Mi turno fue más alargado. Ellos se veían mucho y yo hacía casi un año que no los veía. Así que les conté de mis últimas andanzas. Muchas pero repetidas. Y salió Nueva York. Les conté del viaje para celebrar nuestro 35 aniversario. ¿Quedarías alucinado, supongo?, me preguntó ella. Pues ni tanto, le dije. Ya la conocía aunque con recuerdos agridulces. Así que me apetecía mucho volver para dulcificar la mirada. ¿Y?...me miró pensativa. Pues me gustó estar allí, lo pasé muy bien, pero no es una ciudad de la que yo me pueda enamorar. Alguien a quien no le gustan las tiendas ni las colas, quien admira más los edificios por lo que tienen de historia y cultura que por lo que tienen de ingeniería, está más preparado para sentir emoción en Roma o Praga que en Nueva York. Y eso , aceptando que también hay “belleza” en tanto rascacielo junto, en tanto contraste entre rincones cutres y edificios futuristas. Bueno, supongo que es otro tipo de emoción, comentó él. Sí, eso es lo que quería decir. Vuelves a ver cosas que te suenan, que forman parte de ese mundo que has conocido a través del cine y la televisión. Eso también emociona. Además estábamos en un hotel tocando a la 5ª avenida (la 5ª con la 53, a dos pasos de St. Patrick). En la mitad del meollo.

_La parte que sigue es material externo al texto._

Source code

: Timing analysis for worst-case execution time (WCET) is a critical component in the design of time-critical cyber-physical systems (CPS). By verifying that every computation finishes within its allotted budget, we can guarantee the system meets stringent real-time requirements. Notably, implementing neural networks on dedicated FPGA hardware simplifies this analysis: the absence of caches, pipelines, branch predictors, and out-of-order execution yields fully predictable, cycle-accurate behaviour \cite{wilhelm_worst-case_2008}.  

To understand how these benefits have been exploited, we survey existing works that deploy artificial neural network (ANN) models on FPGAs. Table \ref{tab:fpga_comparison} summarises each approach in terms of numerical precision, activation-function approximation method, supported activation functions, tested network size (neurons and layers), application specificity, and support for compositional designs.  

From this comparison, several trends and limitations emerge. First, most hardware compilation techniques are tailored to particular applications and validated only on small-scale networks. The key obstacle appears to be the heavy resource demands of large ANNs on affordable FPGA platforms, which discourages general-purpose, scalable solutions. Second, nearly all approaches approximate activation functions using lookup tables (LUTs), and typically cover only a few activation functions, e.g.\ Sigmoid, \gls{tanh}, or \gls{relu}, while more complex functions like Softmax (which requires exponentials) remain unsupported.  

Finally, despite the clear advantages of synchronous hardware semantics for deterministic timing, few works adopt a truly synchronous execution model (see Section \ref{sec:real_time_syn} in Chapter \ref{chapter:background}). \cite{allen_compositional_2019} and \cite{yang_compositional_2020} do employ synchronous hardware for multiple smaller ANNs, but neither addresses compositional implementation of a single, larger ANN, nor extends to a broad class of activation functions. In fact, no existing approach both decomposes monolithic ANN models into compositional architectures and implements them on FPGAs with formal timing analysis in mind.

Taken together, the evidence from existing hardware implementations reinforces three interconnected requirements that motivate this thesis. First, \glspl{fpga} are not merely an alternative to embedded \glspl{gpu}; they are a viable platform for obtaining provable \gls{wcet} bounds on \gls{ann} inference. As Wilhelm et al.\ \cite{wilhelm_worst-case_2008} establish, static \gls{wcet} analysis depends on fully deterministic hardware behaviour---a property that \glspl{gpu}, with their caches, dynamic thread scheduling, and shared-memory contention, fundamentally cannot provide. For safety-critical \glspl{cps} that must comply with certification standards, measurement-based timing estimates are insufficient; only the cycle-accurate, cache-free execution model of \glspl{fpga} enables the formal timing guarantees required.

Y les conté que mi mejor recuerdo de Nueva York, fue la tarde-noche en el Empire State. Lo planeamos bien y tuvimos la inmensa suerte de no tener que soportar las colas infinitas que se montan. Llegamos a la cúpula cuando aún era una tarde soleada y hermosa y salimos de ella cuando ya se había echado la noche y toda Nueva York lucía hermosa con sus millones de luces. Fue un espectáculo inenarrable. Primero el paisaje urbano infinito que puedes admirar sin tiempo. Dábamos una y otra vuelta por los cuatro polos cardinales, South, West, East, North. Una y otra vez. La vista del East fue la más prolongada porque tuvimos una puesta de sol de película. Y luego a medida que fue entrando la noche todo cambió de tonalidad y de sentido. Las emociones se hicieron más profundas porque N.York de noche desde el Empire State es como un mundo de fantasía.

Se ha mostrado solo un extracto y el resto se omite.